I know it isn't rational. He didn't see it coming. He would have put up a valiant fight as he always did if anything went wrong. He fought for so many years and just when things were going right. Just when we finally were going to start a family like we hoped after so many tries and so many years, something has to go wrong. I know it isn't his fault and it can't be, but I don't know what to do now. Everything is so blurry. I can't go a day without a tear. Reporters are making everything worse, and there is the constant burden of our child. What am I supposed to tell it? How do I describe John and everything about him so his child will understand? How do I get through this without his help? I don't even know if I can support a baby, or work with a baby. Even worse, I don't know how i'm supposed to live without him.
I know I never wanted to be this emotional wreck. I know John would have wanted me to keep on with my life and push on, for the baby if nothing else, but he was my first love. The only man to love me for something other than what I was. He was my first friend, the reason I have my job, my protector, my rock, and it's so hard to imagine that i'll never see him again; that i'll never wake up to find him besides me smiling every morning, or that he won't be their to hold our first baby.

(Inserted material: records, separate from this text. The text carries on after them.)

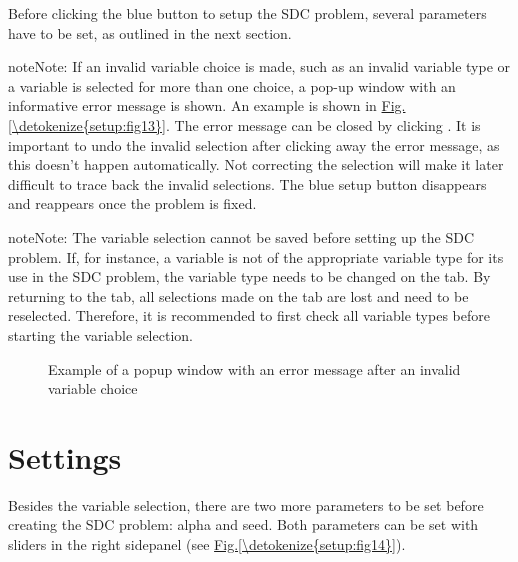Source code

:\documentclass[letterpaper,10pt,english]{sphinxmanual}
\begin{document}
Before clicking the blue button to setup the SDC problem, several parameters have to be set,
as outlined in the next section.

\begin{sphinxadmonition}{note}{Note:}
If an invalid variable choice is made, such as an invalid variable type
or a variable is selected for more than one choice, a pop-up window with an informative
error message is shown. An example is shown in \hyperref[\detokenize{setup:fig13}]{Fig.\@ \ref{\detokenize{setup:fig13}}}. The error
message can be closed by clicking .
It is important to undo the invalid selection after clicking away
the error message, as this doesn’t happen automatically.
Not correcting the selection will
make it later difficult to trace back the invalid selections.
The blue setup button disappears and reappears once the problem is fixed.
\end{sphinxadmonition}

\begin{sphinxadmonition}{note}{Note:}
The variable selection cannot be saved before setting up the SDC problem. If, for instance,
a variable is not of the appropriate variable type for its use in the SDC problem,
the variable type needs to be changed on the  tab. By returning to the
 tab, all selections made on the  tab are lost and need to be reselected.
Therefore, it is recommended to first check all variable types before starting the
variable selection.
\end{sphinxadmonition}

\begin{figure}[htbp]
\centering
\capstart

\noindent{}
\caption{Example of a popup window with an error message after an invalid variable choice}\label{\detokenize{setup:fig13}}\label{\detokenize{setup:id4}}\end{figure}


\section{Settings}
\label{\detokenize{setup:settings}}
Besides the variable selection, there are two more parameters to be set before creating
the SDC problem: alpha and seed. Both parameters can be set with sliders
in the right sidepanel (see \hyperref[\detokenize{setup:fig14}]{Fig.\@ \ref{\detokenize{setup:fig14}}}).
\end{document}

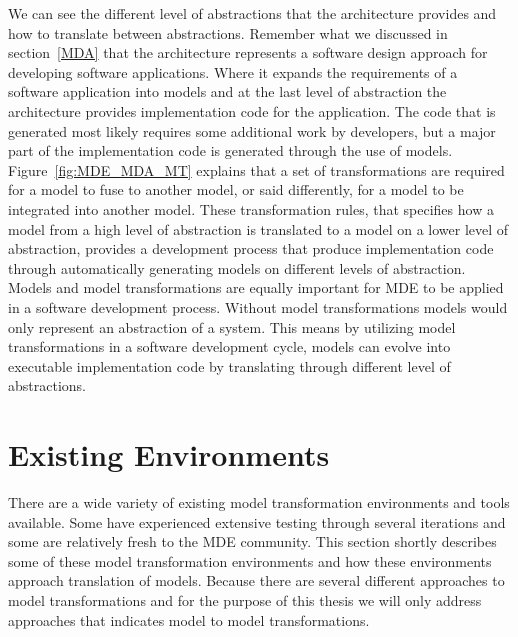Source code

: We can see the different level of abstractions that the architecture provides
and how to translate between abstractions. Remember what we discussed in
section~\ref{MDA} that the architecture represents a software design approach
for developing software applications. Where it expands the requirements of
a software application into models and at the last level of abstraction the
architecture provides implementation code for the application. The code that is
generated most likely requires some additional work by developers, but a major
part of the implementation code is generated through the use of models.
Figure~\ref{fig:MDE_MDA_MT} explains that a set of transformations are required
for a model to fuse to another model, or said differently, for a model to be
integrated into another model. These transformation rules, that specifies how a model from
a high level of abstraction is translated to a model on a lower level of
abstraction, provides a development process that produce implementation code
through automatically generating models on different levels of abstraction.
Models and model transformations are equally important for MDE to be applied in
a software development process. Without model transformations models would only
represent an abstraction of a system. This means by utilizing model
transformations in a software development cycle, models can evolve into
executable implementation code by translating through different level of
abstractions. 

\section{Existing Environments}
\label{tooling}

There are a wide variety of existing model transformation environments and
tools available. Some have experienced extensive testing through several
iterations and some are relatively fresh to the MDE community. This section
shortly describes some of these model transformation environments and how these
environments approach translation of models. Because there are several different
approaches to model transformations and for the purpose of this thesis we will
only address approaches that indicates model to model transformations. 

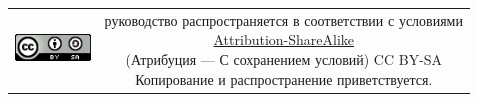 \begin{table}[ht]
  \begin{tabular}{cc}
    \includegraphics[width=2cm]{CC_BY-SA_88x31.png} &
    \shortstack{руководство распространяется в соответствии с
      условиями\\
      \href{http://creativecommons.org/licenses/by-sa/3.0/}{Attribution-ShareAlike} \\
      (Атрибуция — С сохранением условий) CC BY-SA \\
      Копирование и распространение приветствуется.}
  \end{tabular}







\end{table}







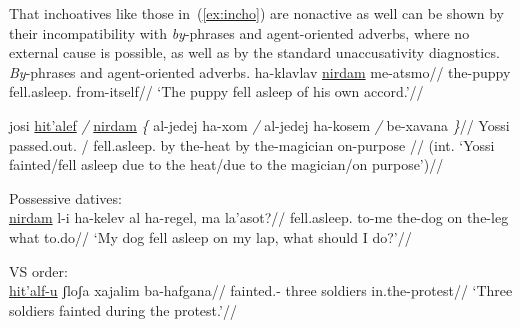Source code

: That inchoatives like those in~(\ref{ex:incho}) are nonactive as well can be shown by their incompatibility with \emph{by}-phrases and agent-oriented adverbs, where no external cause is possible, as well as by the standard unaccusativity diagnostics.
\pex \emph{By}-phrases and agent-oriented adverbs.
		\a \begingl
		\gla ha-klavlav \underline{nirdam} me-atsmo//
		\glb the-puppy fell.asleep. from-itself//
		\glft `The puppy fell asleep of his own accord.'//
		\endgl
		
		\a \ljudge{*} \begingl
			\gla josi \underline{hit'alef} \emph{/} \underline{nirdam} \emph{\{} al-jedej ha-xom \emph{/} al-jedej ha-kosem \emph{/} be-xavana \emph{\}}//
			\glb Yossi passed.out. / fell.asleep. {} by the-heat {} by the-magician {} on-purpose {}//
			\glft (int. `Yossi fainted/fell asleep due to the heat/due to the magician/on purpose')//
		\endgl
\xe

\ex Possessive datives:\\
	\begingl
	\gla \underline{nirdam} l-i ha-kelev al ha-regel, ma la'asot?//
	\glb fell.asleep. to-me the-dog on the-leg what to.do//
	\glft `My dog fell asleep on my lap, what should I do?'//
	\endgl
\xe

\ex VS order:\\
	\begingl
	\gla \underline{hit'alf-u} ʃloʃa xajalim ba-hafgana//
	\glb fainted.- three soldiers in.the-protest//
	\glft `Three soldiers fainted during the protest.'//
	\endgl
\xe

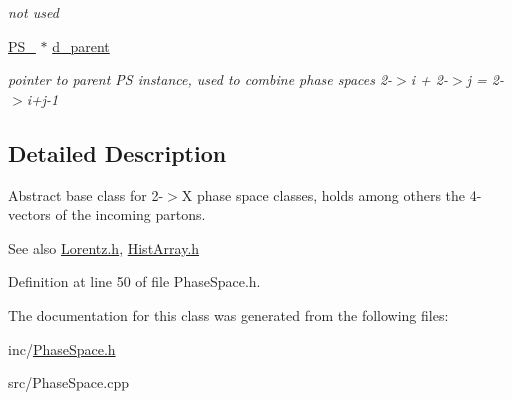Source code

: \begin{DoxyCompactItemize}
\begin{DoxyCompactList}\small\item\em not used \end{DoxyCompactList}\item 
\hypertarget{classPS__2_abebb860c3c4a1c5054bc223d3aac4f45}{}\hyperlink{classPS__2}{P\+S\+\_} $\ast$ \hyperlink{classPS__2_abebb860c3c4a1c5054bc223d3aac4f45}{d\+\_\+parent}\label{classPS__2_abebb860c3c4a1c5054bc223d3aac4f45}

\begin{DoxyCompactList}\small\item\em pointer to parent P\+S instance, used to combine phase spaces 2-\/$>$i + 2-\/$>$j = 2-\/$>$i+j-\/1 \end{DoxyCompactList}\end{DoxyCompactItemize}


\subsection{Detailed Description}
Abstract base class for 2-\/$>$X phase space classes, holds among others the 4-\/vectors of the incoming partons. \begin{DoxySeeAlso}{See also}
\hyperlink{Lorentz_8h}{Lorentz.\+h}, \hyperlink{HistArray_8h}{Hist\+Array.\+h} 
\end{DoxySeeAlso}


Definition at line 50 of file Phase\+Space.\+h.



The documentation for this class was generated from the following files\+:\begin{DoxyCompactItemize}
\item 
inc/\hyperlink{PhaseSpace_8h}{Phase\+Space.\+h}\item 
src/Phase\+Space.\+cpp\end{DoxyCompactItemize}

I can't even visit his grave either. They never found the body. That's the worst of it. I know it would be best just to remember him as he was, but I want to see him so badly. I want to have a place where I can at least visit him and not just a stone with his name on it. The bastards that killed him didn't even leave me a place where I can take my child to see who his father was and how brave he was.
I don't know what i'm going to do. Even what help everyone is offering my isn't really helping. I just feel numb. It's like my heart was ripped out and burried where John's body couldn't be. The worst part is I don't even feel sad when I cry now. Just numb. Numb to everything. It's like life is a void. The only thing I can feel is the little piece of John I have left inside me growing everyday, and with it a little more of my worry and a little more of a reminder of how much I miss him and how shattered my heart truely is.